Зато мы скоро облетали Москву, побывали в инженерном управлении (Детка тем временем отвез Сосниных), отыскали фабричку. Она находилась в Кутузовской слободе. До войны производила картон, а теперь — противотанковые мины. Делами там вершил военпред, военный представитель, стариковатый капитан-сапер. На фабрике работали почти исключительно женщины, и даже у наружных дверей стояла, охраняя проходную, круглолицая деваха с винтовкой и в красноармейской стеганой телогрейке.
В крохотной застекленной клетушке, служившей военпреду кабинетом и спальней, стояли кровать, застланная плащпалаткой поверх одеяла, стол и в углу— покатая, сколоченная из досок горка, на которой были выставлены мины. Не входя, мы с Юхновым глядели на нехитрое убранство конторки, пока вахтер ходил с нашими документами к военпреду в цеха. В конце полутемного коридора, разгороженного на такие же клетушки, освещенного тусклой желтой лампочкой, поминутно открывалась и закрывалась дверь, — там, дальше, были цеха, оттуда несло приторно-сладковатым запахом смол, древесных стружек.
Вахтер толкнул изнутри дверь, скрипящую блоками и, придерживая ее рукой, пропустил военпреда вперед себя в коридор. Военпред увалисто подошел к нам, держа в руках наши документы. Крестьянский облик лежал на нем, на его простом лице с белесыми, выгоревшими от солнца усами. Прикрытые выпуклыми надбровными дугами, глубоко сидели умные, по-мужицки хитроватые глаза.
— Из Шестнадцатой армии?
Военпред недоверчиво сощурился.
— Из Шестнадцатой, товарищ капитан, — ответил я, различив на воротничке военпреда вкось прикрепленную зеленую фронтовую шпалу.
— Не капитан, военинженер третьего ранга, — поправил он. Бровь, похожая на пшеничный колос, поползла кверху и обнажила серый глаз, другой щурился, окруженный черствыми излучинками, — А что это я подпись не разберу на вашем документе?
— Подполковник Бурков подписал, начальник инженерного отдела штаба армии.
— А-а, помню, помню. Приезжал сюда. Такой низенький, чернявый.
— Простите, товарищ военинженер, вы его с кем-то путаете. Он, наоборот, такой, что я ему подмышку головой достану. И не черный, а блондин.

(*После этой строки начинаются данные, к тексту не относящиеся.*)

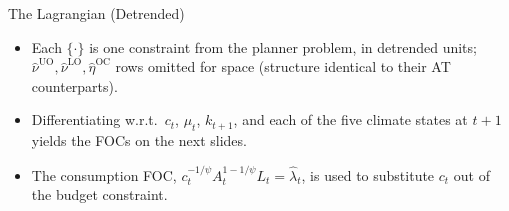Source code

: \documentclass[aspectratio=169,11pt]{beamer}
\begin{document}
\begin{frame}{The Lagrangian (Detrended)}
\vspace{-0.1cm}

\vspace{0.2cm}
\begin{itemize}
    \item Each $\{\cdot\}$ is one constraint from the planner problem, in detrended units; $\hat{\nu}^{\text{UO}}, \hat{\nu}^{\text{LO}}, \hat{\eta}^{\text{OC}}$ rows omitted for space (structure identical to their AT counterparts).
    \item Differentiating w.r.t.\ $c_t$, $\mu_t$, $k_{t+1}$, and each of the five climate states at $t+1$ yields the FOCs on the next slides.
    \item The consumption FOC, $c_t^{-1/\psi}A_{t}^{1-1/\psi}L_{t} = \hat{\lambda}_t$, is used to substitute $c_t$ out of the budget constraint.
\end{itemize}
\end{frame}
\end{document}

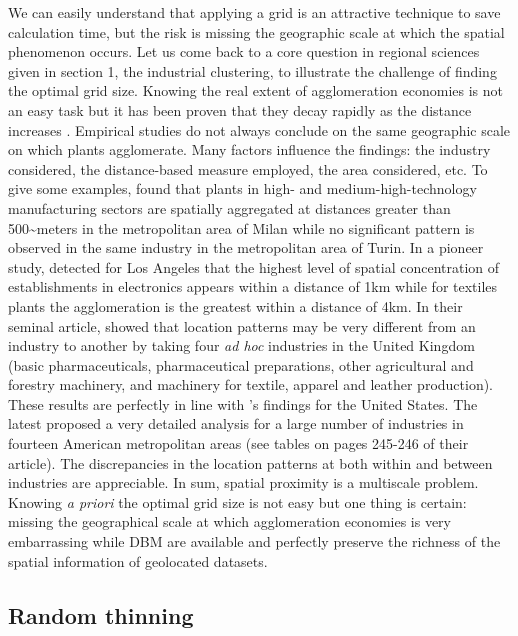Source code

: \documentclass[fleqn,10pt]{latex/stylish_article} %
\begin{document}
We can easily understand that applying a grid is an attractive technique to save calculation time, but the risk is missing the geographic scale at which the spatial phenomenon occurs.
Let us come back to a core question in regional sciences given in section 1, the industrial clustering, to illustrate the challenge of finding the optimal grid size.
Knowing the real extent of agglomeration economies is not an easy task but it has been proven that they decay rapidly as the distance increases \citep{Rosenthal2003, Rosenthal2020}.
Empirical studies do not always conclude on the same geographic scale on which plants agglomerate.
Many factors influence the findings: the industry considered, the distance-based measure employed, the area considered, etc.
To give some examples, \citet{Giuliani2014} found that plants in high- and medium-high-technology manufacturing sectors are spatially aggregated at distances greater than 500\textasciitilde meters in the metropolitan area of Milan while no significant pattern is observed in the same industry in the metropolitan area of Turin.
In a pioneer study, \citet{Sweeney2004} detected for Los Angeles that the highest level of spatial concentration of establishments in electronics appears within a distance of 1km while for textiles plants the agglomeration is the greatest within a distance of 4km.
In their seminal article, \citet{Duranton2005} showed that location patterns may be very different from an industry to another by taking four \emph{ad hoc} industries in the United Kingdom (basic pharmaceuticals, pharmaceutical preparations, other agricultural and forestry machinery, and machinery for textile, apparel and leather production).
These results are perfectly in line with \citet{Feser2002}'s findings for the United States.
The latest proposed a very detailed analysis for a large number of industries in fourteen American metropolitan areas (see tables on pages 245-246 of their article).
The discrepancies in the location patterns at both within and between industries are appreciable.
In sum, spatial proximity is a multiscale problem.
Knowing \emph{a priori} the optimal grid size is not easy but one thing is certain: missing the geographical scale at which agglomeration economies is very embarrassing while DBM are available and perfectly preserve the richness of the spatial information of geolocated datasets.

\subsection{Random thinning}\label{random-thinning}
\end{document}
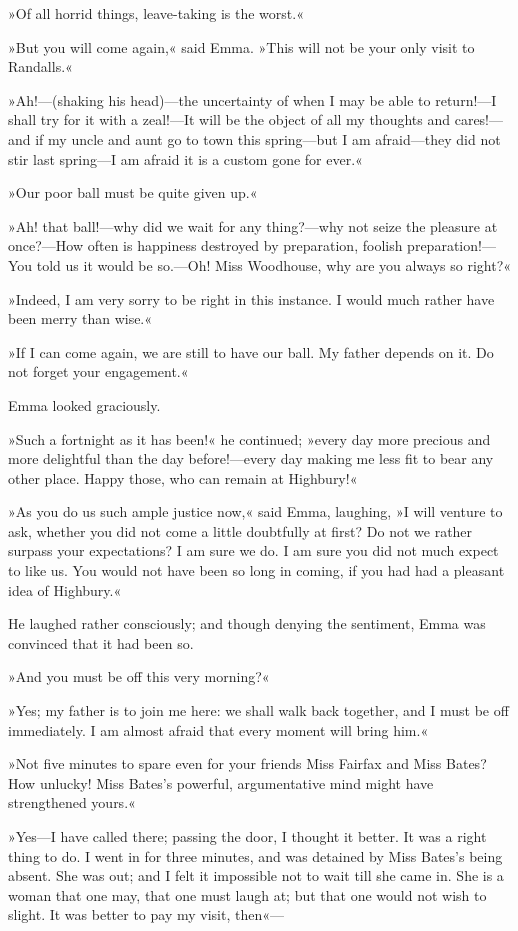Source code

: »Of all horrid things, leave-taking is the worst.«

»But you will come again,« said Emma. »This will not be your only visit to Randalls.«

»Ah!—(shaking his head)—the uncertainty of when I may be able to return!—I shall try for it with a zeal!—It will be the object of all my thoughts and cares!—and if my uncle and aunt go to town this spring—but I am afraid—they did not stir last spring—I am afraid it is a custom gone for ever.«

»Our poor ball must be quite given up.«

»Ah! that ball!—why did we wait for any thing?—why not seize the pleasure at once?—How often is happiness destroyed by preparation, foolish preparation!—You told us it would be so.—Oh! Miss Woodhouse, why are you always so right?«

»Indeed, I am very sorry to be right in this instance. I would much rather have been merry than wise.«

»If I can come again, we are still to have our ball. My father depends on it. Do not forget your engagement.«

Emma looked graciously.

»Such a fortnight as it has been!« he continued; »every day more precious and more delightful than the day before!—every day making me less fit to bear any other place. Happy those, who can remain at Highbury!«

»As you do us such ample justice now,« said Emma, laughing, »I will venture to ask, whether you did not come a little doubtfully at first? Do not we rather surpass your expectations? I am sure we do. I am sure you did not much expect to like us. You would not have been so long in coming, if you had had a pleasant idea of Highbury.«

He laughed rather consciously; and though denying the sentiment, Emma was convinced that it had been so.

»And you must be off this very morning?«

»Yes; my father is to join me here: we shall walk back together, and I must be off immediately. I am almost afraid that every moment will bring him.«

»Not five minutes to spare even for your friends Miss Fairfax and Miss Bates? How unlucky! Miss Bates's powerful, argumentative mind might have strengthened yours.«

»Yes—I have called there; passing the door, I thought it better. It was a right thing to do. I went in for three minutes, and was detained by Miss Bates's being absent. She was out; and I felt it impossible not to wait till she came in. She is a woman that one may, that one must laugh at; but that one would not wish to slight. It was better to pay my visit, then«—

— Тьфу ты, чорт! И верно, спутал! Теперь припоминаю, припоминаю...
Открылся и другой глаз, излучинки сгладились. Отдал документы, коснулся рукой кончика уса, улыбнулся дружелюбно.
— Так что же вам... мины?
— Три тысячи, товарищ военинженер. Мы ездили в Хрустальный переулок, там нам обещали транспорт к вечеру, как только автобат из рейса вернется. Велели ехать сюда и заранее подготовить все для погрузки.
— А вы на них не надейтесь, — наставительно сказал военпред. — Обещать то они обещают, да ведь не вы одни, кому-нибудь другому тоже транспорт требуется. Надо было одному из вас там остаться и не слезать с них, — машины придут, сразу захватывать. Вас трое? Пусть один возвращается в Хрустальный, один остается здесь — готовить материал к погрузке, а третий... вы на машине? вот хорошо!., третий сгоняет за капсюлями для мин. Капсюли у нас в другом месте. Я сейчас ордер напишу.
Детка поехал за капсюлями. Юхнов — в Хрустальный переулок, Я остался на фабрике. Военпред провел меня в свою конторку и показал образцы противотанковых мин, которые вырабатывала картонная фабрика.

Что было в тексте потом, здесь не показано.